# Warranty info please



## stormcruze (Mar 29, 2016)

Hey everyone. I have a quick question. I bought my 2013 Cruze in the Fall of 2014 and did not know the original warranty from GM came with the car ( I emailed GM and asked out of curiosity and they informed me the original warranty followed the car regardless of ownership ). Good news indeed but I have no paperwork on what it covers for example, 3 year 36000 mile etc. Any help would be appreciated. My Cruze now has around 51000 miles and runs great!


----------



## anthonysmith93 (Jul 15, 2015)

stormcruze said:


> Hey everyone. I have a quick question. I bought my 2013 Cruze in the Fall of 2014 and did not know the original warranty from GM came with the car ( I emailed GM and asked out of curiosity and they informed me the original warranty followed the car regardless of ownership ). Good news indeed but I have no paperwork on what it covers for example, 3 year 36000 mile etc. Any help would be appreciated. My Cruze now has around 51000 miles and runs great!

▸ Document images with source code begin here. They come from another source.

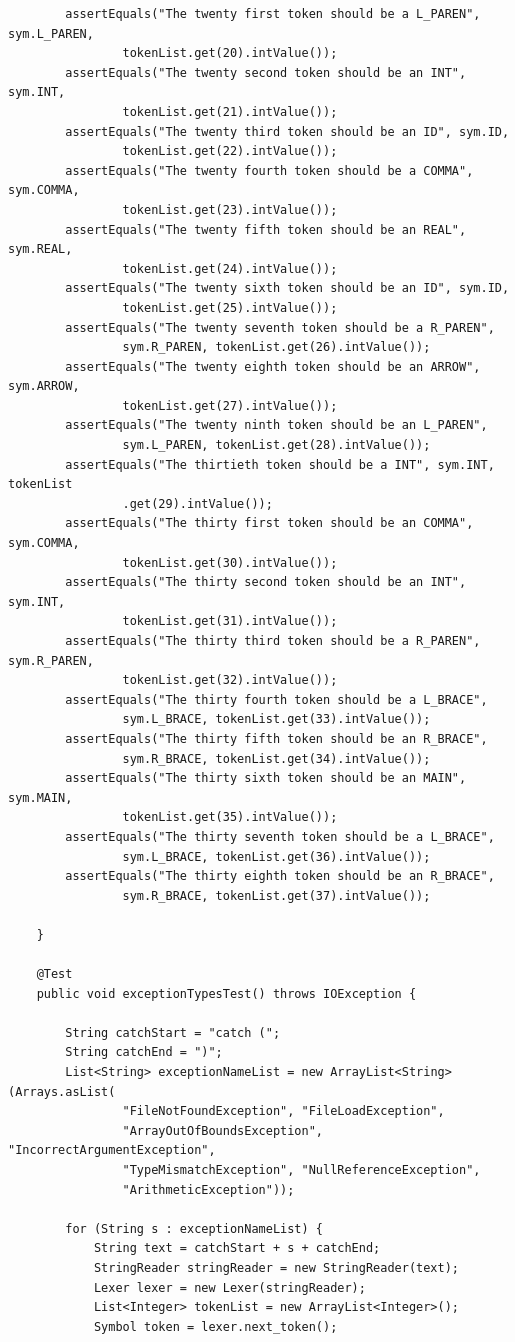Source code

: \documentclass{report}
\begin{document}
\begin{verbatim}
		assertEquals("The twenty first token should be a L_PAREN", sym.L_PAREN,
				tokenList.get(20).intValue());
		assertEquals("The twenty second token should be an INT", sym.INT,
				tokenList.get(21).intValue());
		assertEquals("The twenty third token should be an ID", sym.ID,
				tokenList.get(22).intValue());
		assertEquals("The twenty fourth token should be a COMMA", sym.COMMA,
				tokenList.get(23).intValue());
		assertEquals("The twenty fifth token should be an REAL", sym.REAL,
				tokenList.get(24).intValue());
		assertEquals("The twenty sixth token should be an ID", sym.ID,
				tokenList.get(25).intValue());
		assertEquals("The twenty seventh token should be a R_PAREN",
				sym.R_PAREN, tokenList.get(26).intValue());
		assertEquals("The twenty eighth token should be an ARROW", sym.ARROW,
				tokenList.get(27).intValue());
		assertEquals("The twenty ninth token should be an L_PAREN",
				sym.L_PAREN, tokenList.get(28).intValue());
		assertEquals("The thirtieth token should be a INT", sym.INT, tokenList
				.get(29).intValue());
		assertEquals("The thirty first token should be an COMMA", sym.COMMA,
				tokenList.get(30).intValue());
		assertEquals("The thirty second token should be an INT", sym.INT,
				tokenList.get(31).intValue());
		assertEquals("The thirty third token should be a R_PAREN", sym.R_PAREN,
				tokenList.get(32).intValue());
		assertEquals("The thirty fourth token should be a L_BRACE",
				sym.L_BRACE, tokenList.get(33).intValue());
		assertEquals("The thirty fifth token should be an R_BRACE",
				sym.R_BRACE, tokenList.get(34).intValue());
		assertEquals("The thirty sixth token should be an MAIN", sym.MAIN,
				tokenList.get(35).intValue());
		assertEquals("The thirty seventh token should be a L_BRACE",
				sym.L_BRACE, tokenList.get(36).intValue());
		assertEquals("The thirty eighth token should be an R_BRACE",
				sym.R_BRACE, tokenList.get(37).intValue());

	}

	@Test
	public void exceptionTypesTest() throws IOException {

		String catchStart = "catch (";
		String catchEnd = ")";
		List<String> exceptionNameList = new ArrayList<String>(Arrays.asList(
				"FileNotFoundException", "FileLoadException",
				"ArrayOutOfBoundsException", "IncorrectArgumentException",
				"TypeMismatchException", "NullReferenceException",
				"ArithmeticException"));
		
		for (String s : exceptionNameList) {
			String text = catchStart + s + catchEnd;
			StringReader stringReader = new StringReader(text);
			Lexer lexer = new Lexer(stringReader);
			List<Integer> tokenList = new ArrayList<Integer>();
			Symbol token = lexer.next_token();


\end{verbatim}
\end{document}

This should help you some. http://www.cruzetalk.com/forum/9-ge...does-not-cover-under-their-gmpp-warranty.html


----------



## Tomko (Jun 1, 2013)

It would have been covered with a 3/36 bumper to bumper and a Powertrain warranty beyond that.

Unlikely the vehicle has a GMPP.


----------



## obermd (Mar 3, 2012)

Since GM has taken down the warranty info from their site I would PM our @Chevy Customer Care account.


----------



## ChevyGuy (Dec 13, 2014)

stormcruze said:


> Good news indeed but I have no paperwork on what it covers for example, 3 year 36000 mile etc. Any help would be appreciated. My Cruze now has around 51000 miles and runs great!


You're out of B2B warranty, but you still have powertrain left. There wasn't anything in the glovebox? As I recall, it's another booklet much like the owner's manual.


----------



## Eddy Cruze (Jan 10, 2014)

obermd said:


> Since GM has taken down the warranty info from their site I would PM our @*Chevy Customer Care* account.


 I still see full warranty coverage info for 2015 & 2016 as it has been modified. The links to the GMPP have been taken down and are being replaced with 404 Errors or info on the new GMEPP 
Warranty Coverage: Cars, Trucks, SUVs, Vans | Chevrolet


----------